Asymptotic Expansions for High-Frequency Option Data
Carsten H. Chong, Viktor Todorov
TL;DR
This paper addresses inference on volatility dynamics from high-frequency option data by deriving a nonparametric, higher-order double-asymptotic expansion for the increments of the conditional characteristic function $\mathcal{L}_{t,T}(u)$. It develops a deep It\ô semimartingale framework and proves a main expansion for $\Delta^n_i \mathcal{L}_{t,T}(u)$ that isolates the contribution of the spot volatility, its time variation and the jump components. The authors then translate the expansion into practical tools: bias-reduced option-based estimators of the instantaneous variance and transformed variance $V_t=F(\sigma^2_t)$ and a nonparametric test for finite versus infinite variation volatility jumps, with both simulations and a SPX empirical application supporting infinite variation.
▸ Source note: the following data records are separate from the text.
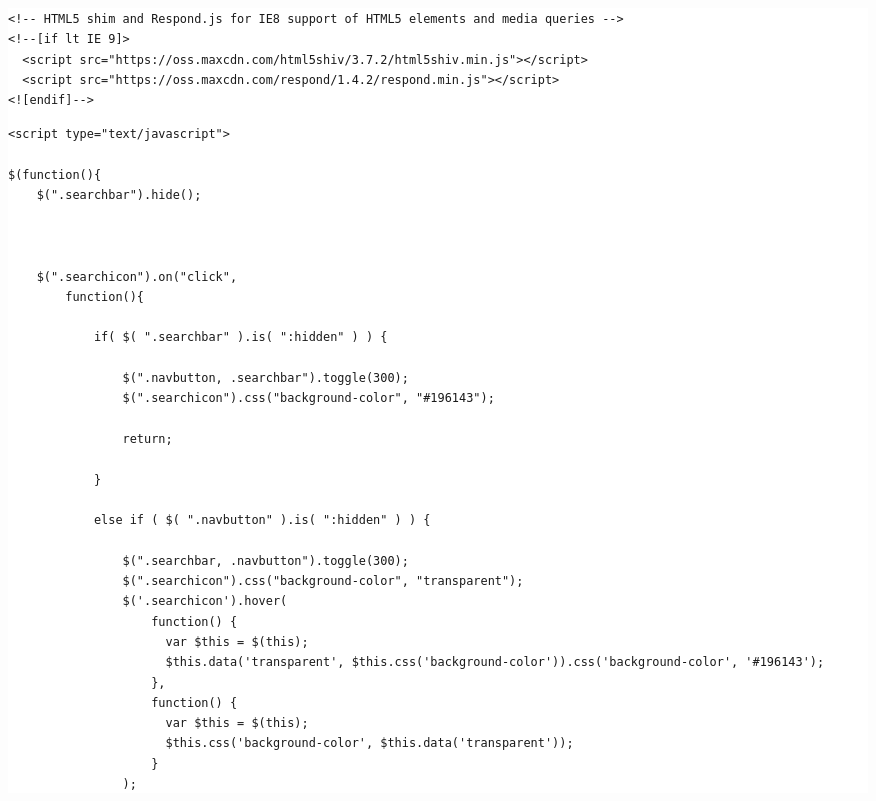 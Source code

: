 <!DOCTYPE html>
<html lang="en">
<head>
    <!-- Chrome, Firefox OS, Opera and Vivaldi -->
	<meta name="theme-color" content="#196143">
	<!-- Windows Phone -->
	<meta name="msapplication-navbutton-color" content="#196143">
	<!-- iOS Safari -->
	<meta name="apple-mobile-web-app-status-bar-style" content="#196143">
    <meta charset="utf-8">
    <meta http-equiv="X-UA-Compatible" content="IE=edge">
    <meta name="viewport" content="width=device-width, initial-scale=1">
<title>What's Blooming Blog</title>
    

    <!-- HTML5 shim and Respond.js for IE8 support of HTML5 elements and media queries -->
    <!--[if lt IE 9]>
      <script src="https://oss.maxcdn.com/html5shiv/3.7.2/html5shiv.min.js"></script>
      <script src="https://oss.maxcdn.com/respond/1.4.2/respond.min.js"></script>
    <![endif]-->
  <link rel="icon" type="image/png" href="/images/core/rbg-favicon-leaf-32x32.png" />
  <link rel="stylesheet" href="http://maxcdn.bootstrapcdn.com/bootstrap/3.3.5/css/bootstrap.min.css">
  <link rel="stylesheet" type="text/css" href="http://fonts.googleapis.com/css?family=Open+Sans" /> 
  <script src="https://ajax.googleapis.com/ajax/libs/jquery/2.2.2/jquery.min.js"></script>
  <script src="http://maxcdn.bootstrapcdn.com/bootstrap/3.3.5/js/bootstrap.min.js"></script>
  <link rel="stylesheet" href="/CSS/summer.css?v=1"> 
  

	<script type="text/javascript"> 
	
	$(function(){
		$(".searchbar").hide();
		
	
		
		$(".searchicon").on("click", 
			function(){
		
				if( $( ".searchbar" ).is( ":hidden" ) ) {
				
				    $(".navbutton, .searchbar").toggle(300);
				    $(".searchicon").css("background-color", "#196143");
				    
				    return;
				
				}
				
				else if ( $( ".navbutton" ).is( ":hidden" ) ) { 
					
					$(".searchbar, .navbutton").toggle(300);
					$(".searchicon").css("background-color", "transparent");
					$('.searchicon').hover(
					    function() {
					      var $this = $(this);
					      $this.data('transparent', $this.css('background-color')).css('background-color', '#196143');
					    },
					    function() {
					      var $this = $(this);
					      $this.css('background-color', $this.data('transparent'));
					    }
					); 	
					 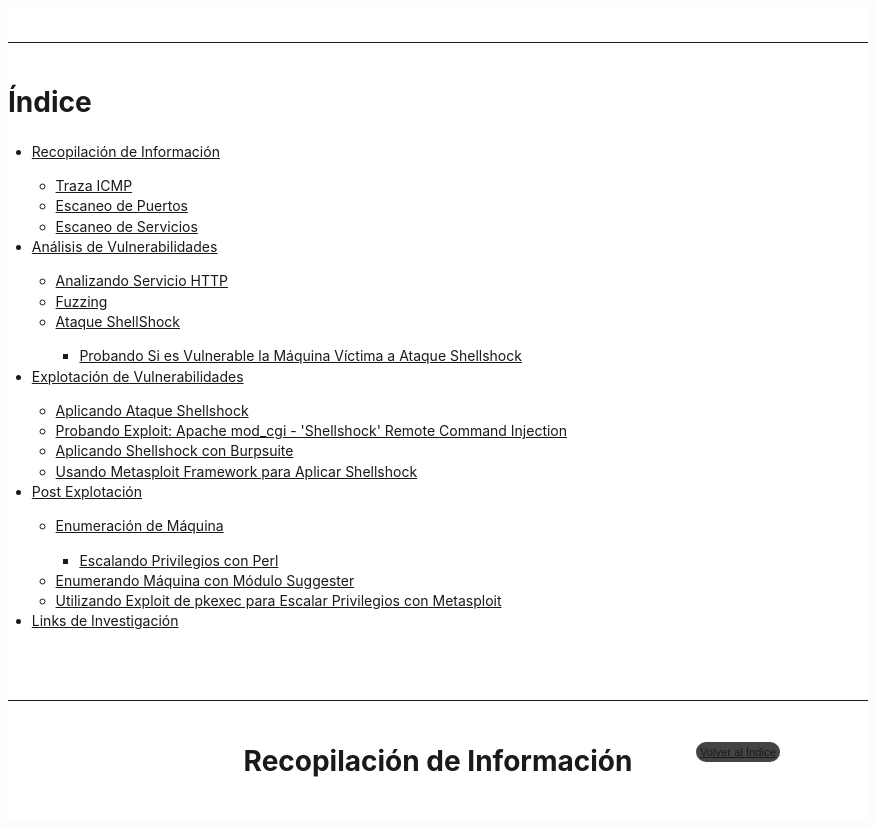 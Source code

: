 
<br>
<hr>
<div id="Indice">
	<h1>Índice</h1>
	<ul>
		<li><a href="#Recopilacion">Recopilación de Información</a></li>
			<ul>
				<li><a href="#Ping">Traza ICMP</a></li>
				<li><a href="#Puertos">Escaneo de Puertos</a></li>
				<li><a href="#Servicios">Escaneo de Servicios</a></li>
			</ul>
		<li><a href="#Analisis">Análisis de Vulnerabilidades</a></li>
			<ul>
				<li><a href="#HTTP">Analizando Servicio HTTP</a></li>
				<li><a href="#Fuzz">Fuzzing</a></li>
				<li><a href="#Shellshock">Ataque ShellShock</a></li>
				<ul>
					<li><a href="#Shellshock2">Probando Si es Vulnerable la Máquina Víctima a Ataque Shellshock</a></li>
				</ul>
			</ul>
		<li><a href="#Explotacion">Explotación de Vulnerabilidades</a></li>
			<ul>
				<li><a href="#Shellshock3">Aplicando Ataque Shellshock</a></li>
				<li><a href="#PruebaExp">Probando Exploit: Apache mod_cgi - 'Shellshock' Remote Command Injection</a></li>
				<li><a href="#PruebaExp2">Aplicando Shellshock con Burpsuite</a></li>
				<li><a href="#PruebaExp3">Usando Metasploit Framework para Aplicar Shellshock</a></li>
			</ul>
		<li><a href="#Post">Post Explotación</a></li>
			<ul>
				<li><a href="#Enum">Enumeración de Máquina</a></li>
				<ul>
					<li><a href="#perl">Escalando Privilegios con Perl</a></li>
				</ul>
				<li><a href="#Enum2">Enumerando Máquina con Módulo Suggester</a></li>
				<li><a href="#pkexec">Utilizando Exploit de pkexec para Escalar Privilegios con Metasploit</a></li>
			</ul>
		<li><a href="#Links">Links de Investigación</a></li>
	</ul>
</div>


<br>
<br>
<hr>
<div style="position: relative;">
 <h1 id="Recopilacion" style="text-align:center;">Recopilación de Información</h1>
  <button style="position:absolute; left:80%; top:3%; background-color:#444444; border-radius:10px; border:none; padding:4px;6px; font-size:0.80rem;">
   <a href="#Indice">Volver al Índice</a>
  </button>
</div>
<br>
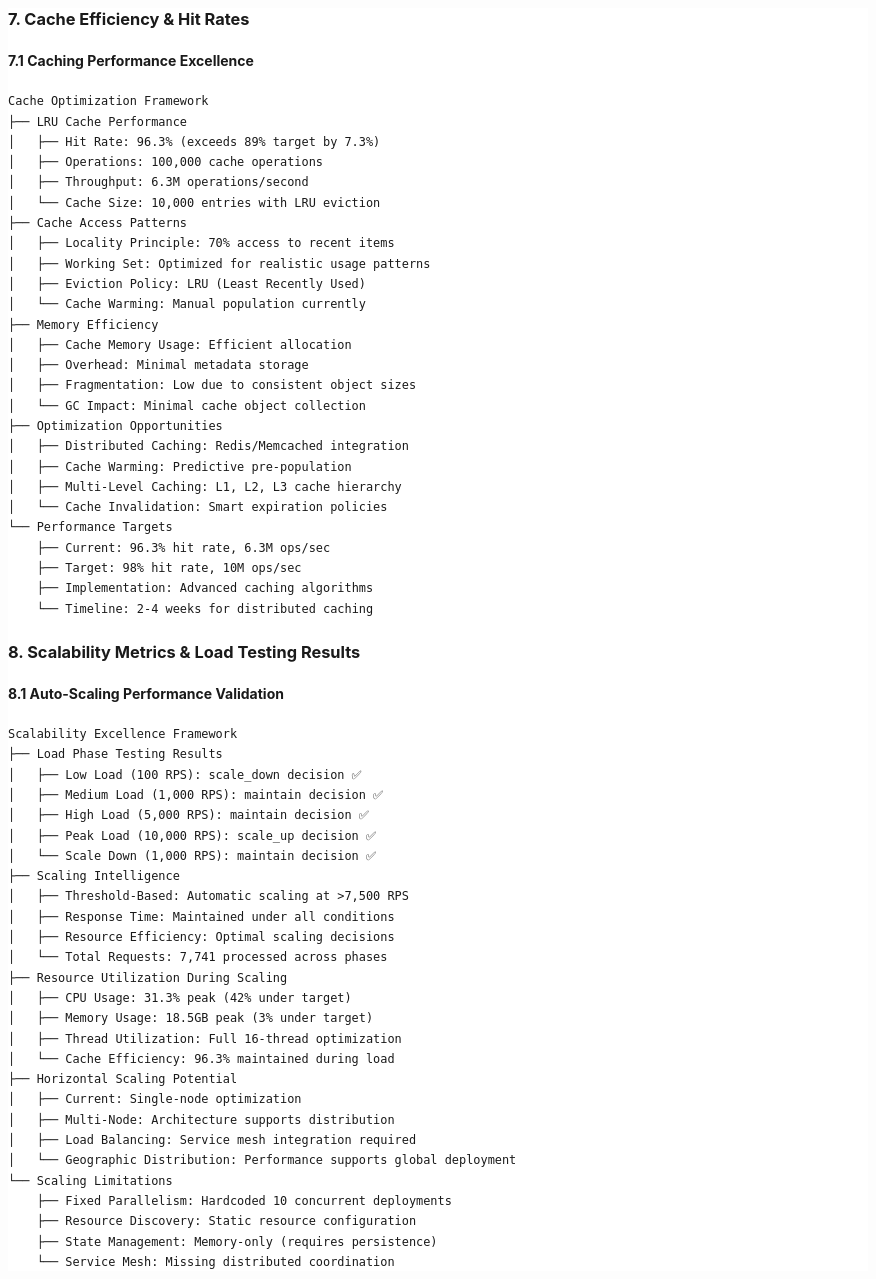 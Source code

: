 ### 7. **Cache Efficiency & Hit Rates**

#### 7.1 Caching Performance Excellence
```
Cache Optimization Framework
├── LRU Cache Performance
│   ├── Hit Rate: 96.3% (exceeds 89% target by 7.3%)
│   ├── Operations: 100,000 cache operations
│   ├── Throughput: 6.3M operations/second
│   └── Cache Size: 10,000 entries with LRU eviction
├── Cache Access Patterns
│   ├── Locality Principle: 70% access to recent items
│   ├── Working Set: Optimized for realistic usage patterns
│   ├── Eviction Policy: LRU (Least Recently Used)
│   └── Cache Warming: Manual population currently
├── Memory Efficiency
│   ├── Cache Memory Usage: Efficient allocation
│   ├── Overhead: Minimal metadata storage
│   ├── Fragmentation: Low due to consistent object sizes
│   └── GC Impact: Minimal cache object collection
├── Optimization Opportunities
│   ├── Distributed Caching: Redis/Memcached integration
│   ├── Cache Warming: Predictive pre-population
│   ├── Multi-Level Caching: L1, L2, L3 cache hierarchy
│   └── Cache Invalidation: Smart expiration policies
└── Performance Targets
    ├── Current: 96.3% hit rate, 6.3M ops/sec
    ├── Target: 98% hit rate, 10M ops/sec
    ├── Implementation: Advanced caching algorithms
    └── Timeline: 2-4 weeks for distributed caching
```

### 8. **Scalability Metrics & Load Testing Results**

#### 8.1 Auto-Scaling Performance Validation
```
Scalability Excellence Framework
├── Load Phase Testing Results
│   ├── Low Load (100 RPS): scale_down decision ✅
│   ├── Medium Load (1,000 RPS): maintain decision ✅
│   ├── High Load (5,000 RPS): maintain decision ✅
│   ├── Peak Load (10,000 RPS): scale_up decision ✅
│   └── Scale Down (1,000 RPS): maintain decision ✅
├── Scaling Intelligence
│   ├── Threshold-Based: Automatic scaling at >7,500 RPS
│   ├── Response Time: Maintained under all conditions
│   ├── Resource Efficiency: Optimal scaling decisions
│   └── Total Requests: 7,741 processed across phases
├── Resource Utilization During Scaling
│   ├── CPU Usage: 31.3% peak (42% under target)
│   ├── Memory Usage: 18.5GB peak (3% under target)
│   ├── Thread Utilization: Full 16-thread optimization
│   └── Cache Efficiency: 96.3% maintained during load
├── Horizontal Scaling Potential
│   ├── Current: Single-node optimization
│   ├── Multi-Node: Architecture supports distribution
│   ├── Load Balancing: Service mesh integration required
│   └── Geographic Distribution: Performance supports global deployment
└── Scaling Limitations
    ├── Fixed Parallelism: Hardcoded 10 concurrent deployments
    ├── Resource Discovery: Static resource configuration
    ├── State Management: Memory-only (requires persistence)
    └── Service Mesh: Missing distributed coordination
```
The results facilitate precise inference on volatility dynamics from option data and provide a robust testing device against finite-variation jump models, with clear implications for volatility-of-volatility and leverage-effect analysis.
Abstract
We derive a nonparametric higher-order asymptotic expansion for small-time changes of conditional characteristic functions of Itô semimartingale increments. The asymptotics setup is of joint type: both the length of the time interval of the increment of the underlying process and the time gap between evaluating the conditional characteristic function are shrinking. The spot semimartingale characteristics of the underlying process as well as their spot semimartingale characteristics appear as leading terms in the derived asymptotic expansions. The analysis applies to a general class of Itô semimartingales that includes in particular Lévy-driven SDEs and time-changed Lévy processes. The asymptotic expansion results are subsequently used to construct a test for whether volatility jumps are of finite or infinite variation. In an application to high-frequency data of options written on the S\&P 500 index, we find evidence for infinite variation volatility jumps.